As of 15 July 2003, the latest developments in Oracle's unsolicited bid to acquire PeopleSoft include:

  • On 14 July 2003, the U.S. Department of Justice decided it will not issue a second request for information about PeopleSoft's bid to acquire J.D. Edwards. The Justice Department thus ends its investigation of the potential antitrust issues of this deal.
  • On 14 July 2003, PeopleSoft and J.D. Edwards announced that they expect to close the deal on 17 July 2003.
  • On 14 July 2003, Oracle extended the deadline for its bid to buy PeopleSoft from 18 July to 15 August 2003 and reiterated the offer price of $19.50 per share.

First Take

The Justice Department's decision removes a critical obstacle to PeopleSoft's acquisition of J.D. Edwards, which PeopleSoft will try to close quickly. The acquisition of J.D. Edwards will give PeopleSoft a potentially higher long-term market valuation and make it a potentially more expensive acquisition target. If the PeopleSoft purchase of J.D. Edwards is consummated, it does not mean the end of Oracle's bid for PeopleSoft. Oracle's extension of the deadline further illustrates that the uncertainty will continue.

Clients should continue to watch for new developments, regularly re-evaluate their view of whether Oracle's bid will succeed and use Gartner's decision frameworks accordingly. Clients should not oversimplify their decisions by simply not buying products from PeopleSoft or J.D. Edwards until the deal is settled. Gartner continues to advise clients considering PeopleSoft and J.D. Edwards offerings to use Gartner's decision frameworks to determine their strategy. The frameworks yield different advice depending on each client's view of whether the deals will be completed balanced with its risk tolerance (see "Short-Term Advice for J.D. Edwards Customers, Prospects" and "Short-Term Advice for PeopleSoft Customers and Prospects"). Clients aiming to sign purchasing contracts in the short term with PeopleSoft should not make the decision based exclusively on negotiated reimbursement guarantees such as those of the Customer Protection Program. Rather, make sure any contracts are thorough, particularly in areas such as support, upgrades, migration and service (see "Contractual Protections for PeopleSoft Customers"). Ironically, enterprises that are interested in PeopleSoft products but that delay signing a deal or try to negotiate for extremely favorable terms contribute to a financially weaker PeopleSoft. These companies therefore may unintentionally aid Oracle’s efforts to own PeopleSoft.

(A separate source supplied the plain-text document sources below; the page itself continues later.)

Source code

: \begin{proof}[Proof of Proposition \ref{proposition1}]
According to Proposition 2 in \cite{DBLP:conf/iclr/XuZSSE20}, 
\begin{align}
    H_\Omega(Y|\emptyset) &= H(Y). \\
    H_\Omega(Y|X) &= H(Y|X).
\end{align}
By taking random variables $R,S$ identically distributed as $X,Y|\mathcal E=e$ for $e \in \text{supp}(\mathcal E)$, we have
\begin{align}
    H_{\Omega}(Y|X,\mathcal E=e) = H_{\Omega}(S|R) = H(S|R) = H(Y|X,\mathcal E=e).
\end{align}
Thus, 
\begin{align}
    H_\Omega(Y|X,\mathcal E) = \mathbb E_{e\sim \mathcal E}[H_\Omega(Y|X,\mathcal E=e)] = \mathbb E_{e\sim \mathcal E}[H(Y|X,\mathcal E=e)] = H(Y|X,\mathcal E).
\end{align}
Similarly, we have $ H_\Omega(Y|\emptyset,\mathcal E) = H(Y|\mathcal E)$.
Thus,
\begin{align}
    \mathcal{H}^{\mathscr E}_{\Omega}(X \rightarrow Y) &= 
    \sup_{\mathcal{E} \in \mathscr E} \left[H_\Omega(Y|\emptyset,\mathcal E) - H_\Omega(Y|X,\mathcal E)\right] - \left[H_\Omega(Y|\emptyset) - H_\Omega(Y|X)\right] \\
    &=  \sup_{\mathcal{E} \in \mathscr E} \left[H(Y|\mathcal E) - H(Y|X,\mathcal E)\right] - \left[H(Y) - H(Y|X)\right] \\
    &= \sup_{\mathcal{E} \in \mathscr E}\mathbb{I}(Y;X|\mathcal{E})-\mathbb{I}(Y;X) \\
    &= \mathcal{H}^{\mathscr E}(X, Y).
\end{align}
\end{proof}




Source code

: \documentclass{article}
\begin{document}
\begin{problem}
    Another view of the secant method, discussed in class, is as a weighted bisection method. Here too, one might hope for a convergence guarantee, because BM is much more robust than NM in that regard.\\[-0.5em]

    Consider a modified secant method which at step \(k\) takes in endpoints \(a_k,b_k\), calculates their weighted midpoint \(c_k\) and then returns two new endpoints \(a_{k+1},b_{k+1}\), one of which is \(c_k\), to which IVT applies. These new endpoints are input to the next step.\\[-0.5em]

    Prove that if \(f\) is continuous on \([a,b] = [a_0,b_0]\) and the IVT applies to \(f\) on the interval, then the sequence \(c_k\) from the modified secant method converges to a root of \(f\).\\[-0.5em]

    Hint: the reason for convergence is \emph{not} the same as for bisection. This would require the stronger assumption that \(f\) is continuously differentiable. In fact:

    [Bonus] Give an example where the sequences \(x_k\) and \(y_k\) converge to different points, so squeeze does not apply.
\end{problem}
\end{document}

PeopleSoft and J.D. Edwards customers must now consider their offerings in the context of the combined entity. PeopleSoft likely will organize J.D. Edwards as a line of business focused on the midmarket, with the existing PeopleSoft products focused on large enterprises. Though the merger is simple in concept, execution will entail abundant complexities. PeopleSoft will consolidate general and administrative expenses and will search for operational efficiency. It will seek consolidation targets among the merged entity's two sales forces, at least three product development teams (and technical foundations) and multiple support groups. Over time, a high and low product strategy may work, but product rationalization will likely cause some evolution and displacement of products, strategies, technology and people.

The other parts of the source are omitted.